Pictures paired with source code
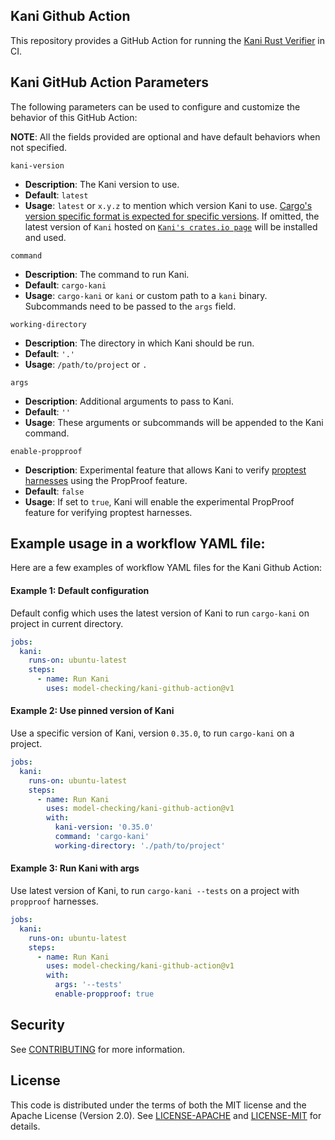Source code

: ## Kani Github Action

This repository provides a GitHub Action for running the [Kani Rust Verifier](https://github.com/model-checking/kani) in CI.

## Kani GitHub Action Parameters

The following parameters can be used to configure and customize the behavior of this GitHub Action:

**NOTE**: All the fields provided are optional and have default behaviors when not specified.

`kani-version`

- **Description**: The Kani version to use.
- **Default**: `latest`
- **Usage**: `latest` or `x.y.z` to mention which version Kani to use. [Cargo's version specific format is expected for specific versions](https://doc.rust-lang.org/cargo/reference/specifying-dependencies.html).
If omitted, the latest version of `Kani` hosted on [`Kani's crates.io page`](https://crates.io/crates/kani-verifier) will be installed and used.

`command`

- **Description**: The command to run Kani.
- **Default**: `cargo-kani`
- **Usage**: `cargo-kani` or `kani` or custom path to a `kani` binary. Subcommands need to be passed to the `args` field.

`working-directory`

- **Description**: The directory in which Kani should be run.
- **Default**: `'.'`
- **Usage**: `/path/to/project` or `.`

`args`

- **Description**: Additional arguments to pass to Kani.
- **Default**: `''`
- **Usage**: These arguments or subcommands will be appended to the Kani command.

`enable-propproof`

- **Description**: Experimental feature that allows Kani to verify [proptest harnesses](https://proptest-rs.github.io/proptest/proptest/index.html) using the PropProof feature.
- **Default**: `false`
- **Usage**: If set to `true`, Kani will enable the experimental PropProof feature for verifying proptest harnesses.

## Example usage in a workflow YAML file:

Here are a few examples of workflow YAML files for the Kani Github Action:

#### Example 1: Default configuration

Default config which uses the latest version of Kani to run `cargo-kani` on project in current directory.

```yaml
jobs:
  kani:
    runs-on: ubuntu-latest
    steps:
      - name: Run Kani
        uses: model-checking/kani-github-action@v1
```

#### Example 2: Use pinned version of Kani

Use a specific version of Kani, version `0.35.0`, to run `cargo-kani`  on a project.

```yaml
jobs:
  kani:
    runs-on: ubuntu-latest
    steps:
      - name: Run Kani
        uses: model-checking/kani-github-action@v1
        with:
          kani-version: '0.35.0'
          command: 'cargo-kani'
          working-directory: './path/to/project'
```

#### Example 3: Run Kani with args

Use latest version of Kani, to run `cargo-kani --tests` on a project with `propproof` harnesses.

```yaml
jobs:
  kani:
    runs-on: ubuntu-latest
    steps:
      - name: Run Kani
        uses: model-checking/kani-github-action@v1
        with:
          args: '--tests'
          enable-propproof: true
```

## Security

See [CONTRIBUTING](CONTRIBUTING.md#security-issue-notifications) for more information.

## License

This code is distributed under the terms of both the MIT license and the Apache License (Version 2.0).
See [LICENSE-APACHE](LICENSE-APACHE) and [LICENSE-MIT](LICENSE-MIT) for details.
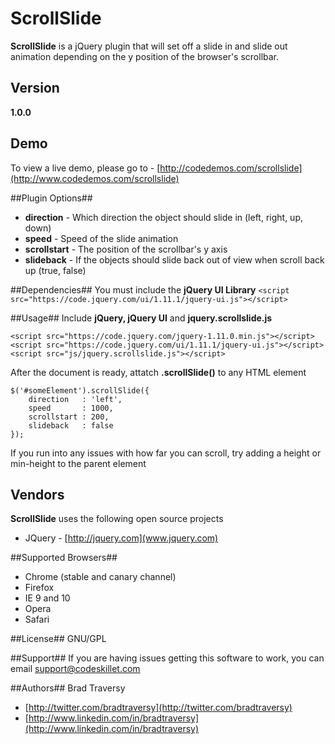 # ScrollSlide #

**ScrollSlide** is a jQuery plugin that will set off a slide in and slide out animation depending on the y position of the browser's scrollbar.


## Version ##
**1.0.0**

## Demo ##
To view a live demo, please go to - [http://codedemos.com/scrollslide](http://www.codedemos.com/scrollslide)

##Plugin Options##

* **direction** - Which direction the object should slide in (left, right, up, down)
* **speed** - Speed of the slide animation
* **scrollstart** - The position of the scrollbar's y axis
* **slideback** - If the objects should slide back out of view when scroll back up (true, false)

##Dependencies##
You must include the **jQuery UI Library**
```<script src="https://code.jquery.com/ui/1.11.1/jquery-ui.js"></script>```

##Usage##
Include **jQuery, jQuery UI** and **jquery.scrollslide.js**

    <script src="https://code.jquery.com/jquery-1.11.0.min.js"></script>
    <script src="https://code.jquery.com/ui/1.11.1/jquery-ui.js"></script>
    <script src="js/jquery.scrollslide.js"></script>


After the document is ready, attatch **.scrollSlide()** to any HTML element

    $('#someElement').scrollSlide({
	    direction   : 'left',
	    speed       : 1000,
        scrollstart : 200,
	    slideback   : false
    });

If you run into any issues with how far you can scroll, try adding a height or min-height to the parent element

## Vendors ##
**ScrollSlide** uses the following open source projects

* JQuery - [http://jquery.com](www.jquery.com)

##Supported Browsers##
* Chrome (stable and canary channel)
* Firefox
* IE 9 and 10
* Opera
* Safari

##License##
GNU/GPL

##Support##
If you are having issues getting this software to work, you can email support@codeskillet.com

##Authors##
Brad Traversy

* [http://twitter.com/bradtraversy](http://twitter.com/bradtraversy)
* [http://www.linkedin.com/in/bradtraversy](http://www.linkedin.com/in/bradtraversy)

EXERCISE OBJECTIVE - The first line of the entries, the line containing "to mention which", and every line between them are to be output exactly; pictures are not.

EXERCISE RESULT -
Source code

: ## Kani Github Action

This repository provides a GitHub Action for running the [Kani Rust Verifier](https://github.com/model-checking/kani) in CI.

## Kani GitHub Action Parameters

The following parameters can be used to configure and customize the behavior of this GitHub Action:

**NOTE**: All the fields provided are optional and have default behaviors when not specified.

`kani-version`

- **Description**: The Kani version to use.
- **Default**: `latest`
- **Usage**: `latest` or `x.y.z` to mention which version Kani to use. [Cargo's version specific format is expected for specific versions](https://doc.rust-lang.org/cargo/reference/specifying-dependencies.html).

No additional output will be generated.